▸ **EXERCISE PROMPT**: Every line that includes the word "exposes" needs to be copied from the listing.

▸ **DATA FOR REVIEW**:
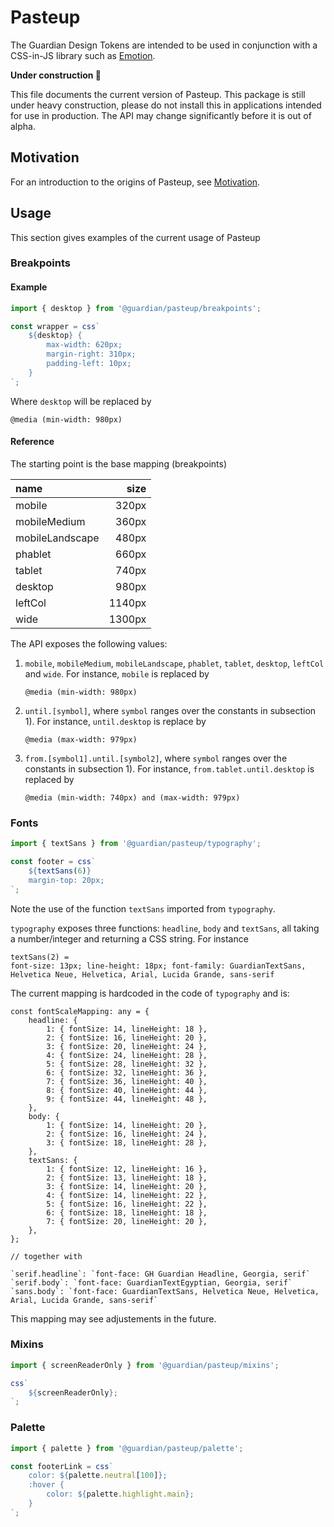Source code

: # Pasteup

The Guardian Design Tokens are intended to be used in conjunction with a CSS-in-JS library such as [Emotion](https://emotion.sh).

**Under construction 🚧**

This file documents the current version of Pasteup. This package is still under heavy construction, please do not install this in applications intended for use in production. The API may change significantly before it is out of alpha.

## Motivation

For an introduction to the origins of Pasteup, see [Motivation](Motivation.md).

## Usage

This section gives examples of the current usage of Pasteup

### Breakpoints

#### Example

```js
import { desktop } from '@guardian/pasteup/breakpoints';

const wrapper = css`
    ${desktop} {
        max-width: 620px;
        margin-right: 310px;
        padding-left: 10px;
    }
`;
```

Where `desktop` will be replaced by

```
@media (min-width: 980px)
```

#### Reference

The starting point is the base mapping (breakpoints)

| name            |   size |
| :-------------- | -----: |
| mobile          |  320px |
| mobileMedium    |  360px |
| mobileLandscape |  480px |
| phablet         |  660px |
| tablet          |  740px |
| desktop         |  980px |
| leftCol         | 1140px |
| wide            | 1300px |

The API exposes the following values:

1. `mobile`, `mobileMedium`, `mobileLandscape`, `phablet`, `tablet`, `desktop`, `leftCol` and `wide`. For instance, `mobile` is replaced by

    ```
    @media (min-width: 980px)
    ```

1. `until.[symbol]`, where `symbol` ranges over the constants in subsection 1). For instance, `until.desktop` is replace by

    ```
    @media (max-width: 979px)
    ```

1. `from.[symbol1].until.[symbol2]`, where `symbol` ranges over the constants in subsection 1). For instance, `from.tablet.until.desktop` is replaced by

    ```
    @media (min-width: 740px) and (max-width: 979px)
    ```

### Fonts

```js
import { textSans } from '@guardian/pasteup/typography';

const footer = css`
    ${textSans(6)}
    margin-top: 20px;
`;
```

Note the use of the function `textSans` imported from `typography`.

`typography` exposes three functions: `headline`, `body` and `textSans`, all taking a number/integer and returning a CSS string. For instance

```
textSans(2) =
font-size: 13px; line-height: 18px; font-family: GuardianTextSans, Helvetica Neue, Helvetica, Arial, Lucida Grande, sans-serif
```

The current mapping is hardcoded in the code of `typography` and is:

```
const fontScaleMapping: any = {
    headline: {
        1: { fontSize: 14, lineHeight: 18 },
        2: { fontSize: 16, lineHeight: 20 },
        3: { fontSize: 20, lineHeight: 24 },
        4: { fontSize: 24, lineHeight: 28 },
        5: { fontSize: 28, lineHeight: 32 },
        6: { fontSize: 32, lineHeight: 36 },
        7: { fontSize: 36, lineHeight: 40 },
        8: { fontSize: 40, lineHeight: 44 },
        9: { fontSize: 44, lineHeight: 48 },
    },
    body: {
        1: { fontSize: 14, lineHeight: 20 },
        2: { fontSize: 16, lineHeight: 24 },
        3: { fontSize: 18, lineHeight: 28 },
    },
    textSans: {
        1: { fontSize: 12, lineHeight: 16 },
        2: { fontSize: 13, lineHeight: 18 },
        3: { fontSize: 14, lineHeight: 20 },
        4: { fontSize: 14, lineHeight: 22 },
        5: { fontSize: 16, lineHeight: 22 },
        6: { fontSize: 18, lineHeight: 18 },
        7: { fontSize: 20, lineHeight: 20 },
    },
};

// together with

`serif.headline`: `font-face: GH Guardian Headline, Georgia, serif`
`serif.body`: `font-face: GuardianTextEgyptian, Georgia, serif`
`sans.body`: `font-face: GuardianTextSans, Helvetica Neue, Helvetica, Arial, Lucida Grande, sans-serif`

```

This mapping may see adjustements in the future.

### Mixins

```js
import { screenReaderOnly } from '@guardian/pasteup/mixins';

css`
    ${screenReaderOnly};
`;
```

### Palette

```js
import { palette } from '@guardian/pasteup/palette';

const footerLink = css`
    color: ${palette.neutral[100]};
    :hover {
        color: ${palette.highlight.main};
    }
`;
```
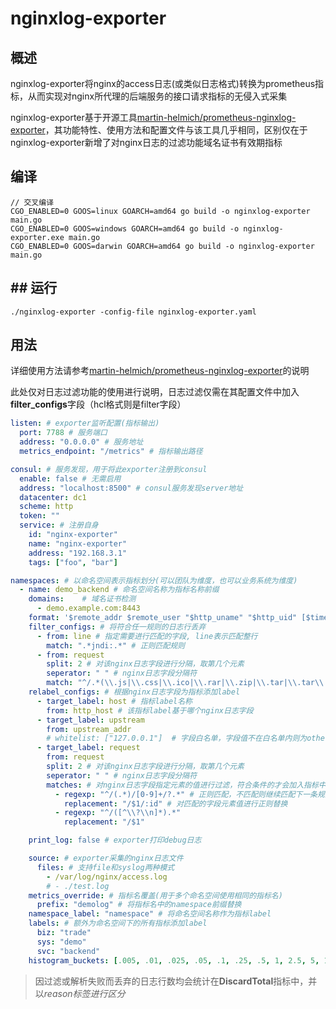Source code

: # nginxlog-exporter

## 概述

nginxlog-exporter将nginx的access日志(或类似日志格式)转换为prometheus指标，从而实现对nginx所代理的后端服务的接口请求指标的无侵入式采集

nginxlog-exporter基于开源工具[martin-helmich/prometheus-nginxlog-exporter](https://github.com/martin-helmich/prometheus-nginxlog-exporter)，其功能特性、使用方法和配置文件与该工具几乎相同，区别仅在于nginxlog-exporter新增了对nginx日志的过滤功能域名证书有效期指标

## 编译

```shell
// 交叉编译
CGO_ENABLED=0 GOOS=linux GOARCH=amd64 go build -o nginxlog-exporter main.go
CGO_ENABLED=0 GOOS=windows GOARCH=amd64 go build -o nginxlog-exporter.exe main.go
CGO_ENABLED=0 GOOS=darwin GOARCH=amd64 go build -o nginxlog-exporter main.go
```

## ## 运行

```shell
./nginxlog-exporter -config-file nginxlog-exporter.yaml
```

## 用法

详细使用方法请参考[martin-helmich/prometheus-nginxlog-exporter](https://github.com/martin-helmich/prometheus-nginxlog-exporter)的说明

此处仅对日志过滤功能的使用进行说明，日志过滤仅需在其配置文件中加入**filter_configs**字段（hcl格式则是filter字段）

```yaml
listen: # exporter监听配置(指标输出)
  port: 7788 # 服务端口
  address: "0.0.0.0" # 服务地址
  metrics_endpoint: "/metrics" # 指标输出路径

consul: # 服务发现，用于将此exporter注册到consul
  enable: false # 无需启用
  address: "localhost:8500" # consul服务发现server地址
  datacenter: dc1
  scheme: http
  token: ""
  service: # 注册自身
    id: "nginx-exporter"
    name: "nginx-exporter"
    address: "192.168.3.1"
    tags: ["foo", "bar"]

namespaces: # 以命名空间表示指标划分(可以团队为维度，也可以业务系统为维度)
  - name: demo_backend # 命名空间名称为指标名称前缀
    domains:    # 域名证书检测
      - demo.example.com:8443
    format: '$remote_addr $remote_user "$http_uname" "$http_uid" [$time_iso8601] $status "$request" $http_host $request_time "$upstream_response_time" $body_bytes_sent "$upstream_addr" "$upstream_status" "$http_referer" "$http_user_agent" "$http_x_forwarded_for"' # nginx access日志格式(与nginx配置文件中保持一致)
    filter_configs: # 将符合任一规则的日志行丢弃
      - from: line # 指定需要进行匹配的字段, line表示匹配整行
        match: ".*jndi:.*" # 正则匹配规则
      - from: request
        split: 2 # 对该nginx日志字段进行分隔，取第几个元素
        seperator: " " # nginx日志字段分隔符
        match: "^/.*(\\.js|\\.css|\\.ico|\\.rar|\\.zip|\\.tar|\\.tar\\.gz|\\.tgz|\\.gzip)" # 正则匹配规则
    relabel_configs: # 根据nginx日志字段为指标添加label
      - target_label: host # 指标label名称
        from: http_host # 该指标label基于哪个nginx日志字段
      - target_label: upstream
        from: upstream_addr
        # whitelist: ["127.0.0.1"]  # 字段白名单，字段值不在白名单内则为other
      - target_label: request
        from: request
        split: 2 # 对该nginx日志字段进行分隔，取第几个元素
        seperator: " " # nginx日志字段分隔符
        matches: # 对nginx日志字段指定元素的值进行过滤，符合条件的才会加入指标中
          - regexp: "^/(.*)/[0-9]+/?.*" # 正则匹配，不匹配则继续匹配下一条规则
            replacement: "/$1/:id" # 对匹配的字段元素值进行正则替换
          - regexp: "^/([^\\?\\n]*).*"
            replacement: "/$1"

    print_log: false # exporter打印debug日志

    source: # exporter采集的nginx日志文件
      files: # 支持file和syslog两种模式
        - /var/log/nginx/access.log
        # - ./test.log
    metrics_override: # 指标名覆盖(用于多个命名空间使用相同的指标名)
      prefix: "demolog" # 将指标名中的namespace前缀替换
    namespace_label: "namespace" # 将命名空间名称作为指标label
    labels: # 额外为命名空间下的所有指标添加label
      biz: "trade"
      sys: "demo"
      svc: "backend"
    histogram_buckets: [.005, .01, .025, .05, .1, .25, .5, 1, 2.5, 5, 10, 20] # histogram类型指标的bucket区间设计

```

> 因过滤或解析失败而丢弃的日志行数均会统计在**DiscardTotal**指标中，并以*reason标签进行区分*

▸ **EXERCISE RESULT**:
The API exposes the following values:
`typography` exposes three functions: `headline`, `body` and `textSans`, all taking a number/integer and returning a CSS string. For instance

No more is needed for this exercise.